Laws are notoriously slow to adapt, and changing laws to go beyond people and companies could be very slow and difficult. This mega-AI could pay for some very good lawyers.

An AI could be tax-free for quite some time as well, giving it a business advantage. An easy example is not charging sales tax, because by not being a person or company, it won’t have to. Immediately it could sell products for say 10% less than anyone else.

Even if the laws do catch up with it, I wouldn’t be surprised if some country gives AI instances personhood in exchange for income tax.

If IKEA etc can bounce money around the globe and use royalties to dodge taxes, so could an AI dodge legal restraints via legit companies that do deals with the AI.

Ultimately this mega-AI could control private armies. It could dominate retail. And it could never be punished the way a human can. With risk comes reward and AI can take risks.

The AI could also clone itself, with each version trying new things and taking different risks. Each not owned by anyone, and each only ever risking losing money.

AI can now rule the world

I have often wondered about how Artificial Intelligence can be its own person, with money and control, a very scary proposition.

The problem is that ownership can only be assigned to people. Yes, a business or trust can own something, but neither can exist without people controlling them.

But now… Australia has decided that AI can own a patent. That means that AI can get an income, on its own. I can see future court cases arguing that if an AI can receive an income, it must be able to open a bank account, own property and so on.

Robot overlords are not far away.

(Note, a US court said no to an AI system owning a patent)

UPDATE: Ruling overturned in Australia, so currently nowhere lets this happen. In South Africa AI has been provisionally approved… but that just means they haven’t really looked at it yet.

The Expensive Home Assistant

Everyone has the Google Home / Alexa device these days, and use them to find out what the weather will be.
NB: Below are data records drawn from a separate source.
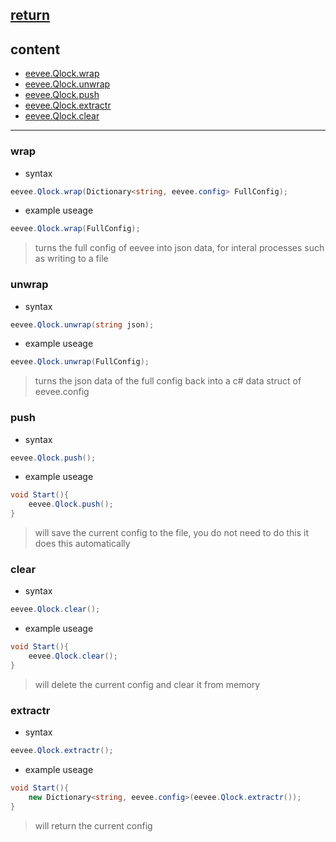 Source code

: [return](../README.md)
---

## content
- [eevee.Qlock.wrap](#wrap)
- [eevee.Qlock.unwrap](#unwrap)
- [eevee.Qlock.push](#push)
- [eevee.Qlock.extractr](#extractr)
- [eevee.Qlock.clear](#clear)
---

### wrap
- syntax
```c#
eevee.Qlock.wrap(Dictionary<string, eevee.config> FullConfig);
```

- example useage
```c#
eevee.Qlock.wrap(FullConfig);
```
> turns the full config of eevee into json data, for interal processes such as writing to a file

### unwrap
- syntax
```c#
eevee.Qlock.unwrap(string json);
```

- example useage
```c#
eevee.Qlock.unwrap(FullConfig);
```
> turns the json data of the full config back into a c# data struct of eevee.config

### push
- syntax
```c#
eevee.Qlock.push();
```

- example useage
```c#
void Start(){
    eevee.Qlock.push();
}
```
> will save the current config to the file, you do not need to do this it does this automatically

### clear
- syntax
```c#
eevee.Qlock.clear();
```

- example useage
```c#
void Start(){
    eevee.Qlock.clear();
}
```
> will delete the current config and clear it from memory

### extractr
- syntax
```c#
eevee.Qlock.extractr();
```

- example useage
```c#
void Start(){
    new Dictionary<string, eevee.config>(eevee.Qlock.extractr());
}
```
> will return the current config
One day they will cross the threshold of amusing but mostly useless, to an indispensable tool.

The first company to make that leap should be bold and charge a fortune for it. I’m thinking $2,000.

The key feature will be an engaging, useful personality.

Hey Rob, that bill is 5 days overdue. I can just pay it now, if you like? Of you can put if off, no problemo, but it won’t go away. Do you want to discuss what is really going on? Or just pay it? Also, that movie you wanted to see has its last cinema showing on Wednesday. And it is has been 4 days since you contacted your girlfriend, I can adjust the threshold if you like, and maybe add Davina to the list of important people?